[Saved data entries]
———

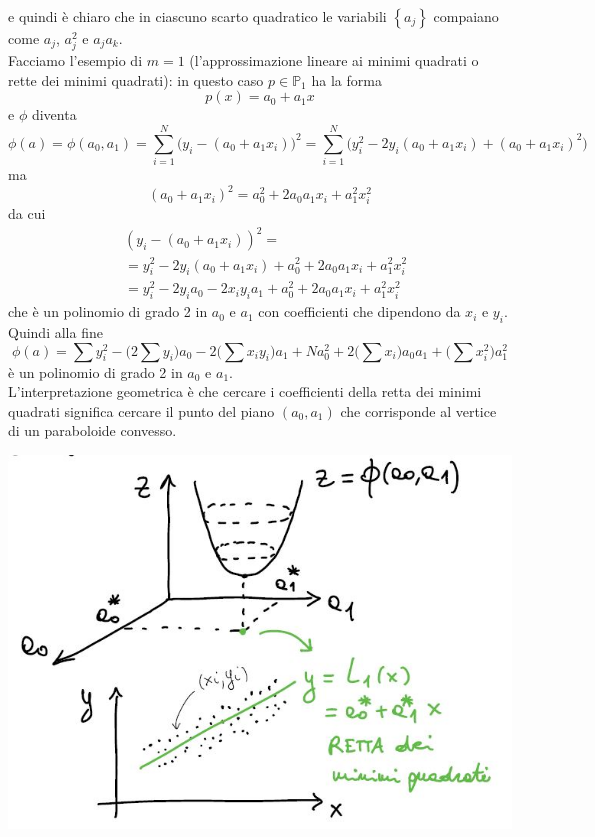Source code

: \documentclass[12pt,a4paper]{article}
\begin{document}
e quindi è chiaro che in ciascuno scarto quadratico le variabili $\left\{ a_j \right\}$ compaiano come $a_j$, $a_j^2$ e $a_ja_k$. \\
Facciamo l'esempio di $m=1$ (l'approssimazione lineare ai minimi quadrati o rette dei minimi quadrati): in questo caso $p \in \mathbb{P}_1$ ha la forma 
\begin{equation*}
    p(x) = a_0 + a_1x
\end{equation*}
e $\phi$ diventa
\begin{equation*}
    \phi(a) = \phi(a_0, a_1) = \sum_{i=1}^N \biggl( y_i - (a_0+a_1x_i) \biggr) ^2 = \sum_{i=1}^N \biggl( y_i^2 - 2y_i(a_0+a_1x_i) + (a_0+a_1x_i)^2 \biggr)
\end{equation*}
ma 
\begin{equation*}
    (a_0+a_1x_i)^2 = a_0^2 + 2a_0a_1x_i + a_1^2x_i^2 
\end{equation*}
da cui
\begin{align*}
    & (y_i - (a_0+a_1x_i))^2 = \\
    & = y_i^2 - 2y_i(a_0+a_1x_i) + a_0^2 + 2a_0a_1x_i + a_1^2x_i^2 \\
    & = y_i^2 - 2y_ia_0 - 2x_iy_ia_1 + a_0^2 + 2a_0a_1x_i + a_1^2x_i^2
\end{align*}
che è un polinomio di grado 2 in $a_0$ e $a_1$ con coefficienti che dipendono da $x_i$ e $y_i$. \\
Quindi alla fine
\begin{equation*}
    \phi(a) = \sum y_i^2 - \biggl( 2\sum y_i \biggr) a_0 - 2\biggl( \sum x_iy_i \biggr)a_1 + Na_0^2 + 2\biggl( \sum x_i \biggr)a_0a_1 + \biggl( \sum x_i^2 \biggr)a_1^2
\end{equation*}
è un polinomio di grado 2 in $a_0$ e $a_1$.\\
L'interpretazione geometrica è che cercare i coefficienti della retta dei minimi quadrati significa cercare il punto del piano $(a_0,a_1)$ che corrisponde al vertice di un paraboloide convesso.
\begin{center}
    \includegraphics[scale=0.7]{calcolo12.JPG}
\end{center}
\end{document}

———

## Work order
Output, from the data above, the lines from the line with "(a_0+a_1x_i)^2 = a_0^2" to the line with "è un polinomio di grado 2 in $a_0$ e $a_1$.\\" exactly as they stand, both ends included and nothing else.

## Result for this task
    (a_0+a_1x_i)^2 = a_0^2 + 2a_0a_1x_i + a_1^2x_i^2 
\end{equation*}
da cui
\begin{align*}
    & (y_i - (a_0+a_1x_i))^2 = \\
    & = y_i^2 - 2y_i(a_0+a_1x_i) + a_0^2 + 2a_0a_1x_i + a_1^2x_i^2 \\
    & = y_i^2 - 2y_ia_0 - 2x_iy_ia_1 + a_0^2 + 2a_0a_1x_i + a_1^2x_i^2
\end{align*}
che è un polinomio di grado 2 in $a_0$ e $a_1$ con coefficienti che dipendono da $x_i$ e $y_i$. \\
Quindi alla fine
\begin{equation*}
    \phi(a) = \sum y_i^2 - \biggl( 2\sum y_i \biggr) a_0 - 2\biggl( \sum x_iy_i \biggr)a_1 + Na_0^2 + 2\biggl( \sum x_i \biggr)a_0a_1 + \biggl( \sum x_i^2 \biggr)a_1^2
\end{equation*}
è un polinomio di grado 2 in $a_0$ e $a_1$.\\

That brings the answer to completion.